Reproduce the records below exactly, with nothing altered.

____ Excerpted data

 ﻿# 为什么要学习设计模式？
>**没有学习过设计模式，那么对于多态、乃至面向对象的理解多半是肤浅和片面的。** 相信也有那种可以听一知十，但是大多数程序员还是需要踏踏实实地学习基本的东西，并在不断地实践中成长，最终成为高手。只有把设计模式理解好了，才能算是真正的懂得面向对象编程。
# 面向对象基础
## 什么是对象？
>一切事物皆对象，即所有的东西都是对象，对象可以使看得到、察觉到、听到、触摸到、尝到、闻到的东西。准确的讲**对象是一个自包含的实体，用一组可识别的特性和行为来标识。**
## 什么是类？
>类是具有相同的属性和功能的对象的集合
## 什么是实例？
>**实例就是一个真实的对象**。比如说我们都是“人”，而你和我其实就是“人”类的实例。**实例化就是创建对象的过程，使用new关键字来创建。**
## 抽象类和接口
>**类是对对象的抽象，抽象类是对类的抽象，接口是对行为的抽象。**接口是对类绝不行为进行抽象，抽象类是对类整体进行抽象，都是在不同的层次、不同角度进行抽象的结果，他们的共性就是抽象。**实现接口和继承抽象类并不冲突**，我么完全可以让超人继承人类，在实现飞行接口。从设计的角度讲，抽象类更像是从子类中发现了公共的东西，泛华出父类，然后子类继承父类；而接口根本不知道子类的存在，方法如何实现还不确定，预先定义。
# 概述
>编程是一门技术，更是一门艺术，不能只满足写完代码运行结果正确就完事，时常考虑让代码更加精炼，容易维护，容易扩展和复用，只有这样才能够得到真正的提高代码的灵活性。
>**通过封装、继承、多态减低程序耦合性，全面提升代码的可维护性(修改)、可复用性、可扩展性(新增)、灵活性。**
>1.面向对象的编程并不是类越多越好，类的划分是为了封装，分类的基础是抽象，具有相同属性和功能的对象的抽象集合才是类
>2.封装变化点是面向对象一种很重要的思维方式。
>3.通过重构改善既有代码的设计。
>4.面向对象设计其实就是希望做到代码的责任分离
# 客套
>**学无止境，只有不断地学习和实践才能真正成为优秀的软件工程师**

________

- Exercise output
 ﻿# 为什么要学习设计模式？
>**没有学习过设计模式，那么对于多态、乃至面向对象的理解多半是肤浅和片面的。** 相信也有那种可以听一知十，但是大多数程序员还是需要踏踏实实地学习基本的东西，并在不断地实践中成长，最终成为高手。只有把设计模式理解好了，才能算是真正的懂得面向对象编程。
# 面向对象基础
## 什么是对象？
>一切事物皆对象，即所有的东西都是对象，对象可以使看得到、察觉到、听到、触摸到、尝到、闻到的东西。准确的讲**对象是一个自包含的实体，用一组可识别的特性和行为来标识。**
## 什么是类？
>类是具有相同的属性和功能的对象的集合
## 什么是实例？
>**实例就是一个真实的对象**。比如说我们都是“人”，而你和我其实就是“人”类的实例。**实例化就是创建对象的过程，使用new关键字来创建。**
## 抽象类和接口
>**类是对对象的抽象，抽象类是对类的抽象，接口是对行为的抽象。**接口是对类绝不行为进行抽象，抽象类是对类整体进行抽象，都是在不同的层次、不同角度进行抽象的结果，他们的共性就是抽象。**实现接口和继承抽象类并不冲突**，我么完全可以让超人继承人类，在实现飞行接口。从设计的角度讲，抽象类更像是从子类中发现了公共的东西，泛华出父类，然后子类继承父类；而接口根本不知道子类的存在，方法如何实现还不确定，预先定义。
# 概述
>编程是一门技术，更是一门艺术，不能只满足写完代码运行结果正确就完事，时常考虑让代码更加精炼，容易维护，容易扩展和复用，只有这样才能够得到真正的提高代码的灵活性。
>**通过封装、继承、多态减低程序耦合性，全面提升代码的可维护性(修改)、可复用性、可扩展性(新增)、灵活性。**
>1.面向对象的编程并不是类越多越好，类的划分是为了封装，分类的基础是抽象，具有相同属性和功能的对象的抽象集合才是类
>2.封装变化点是面向对象一种很重要的思维方式。
>3.通过重构改善既有代码的设计。
>4.面向对象设计其实就是希望做到代码的责任分离
# 客套
>**学无止境，只有不断地学习和实践才能真正成为优秀的软件工程师**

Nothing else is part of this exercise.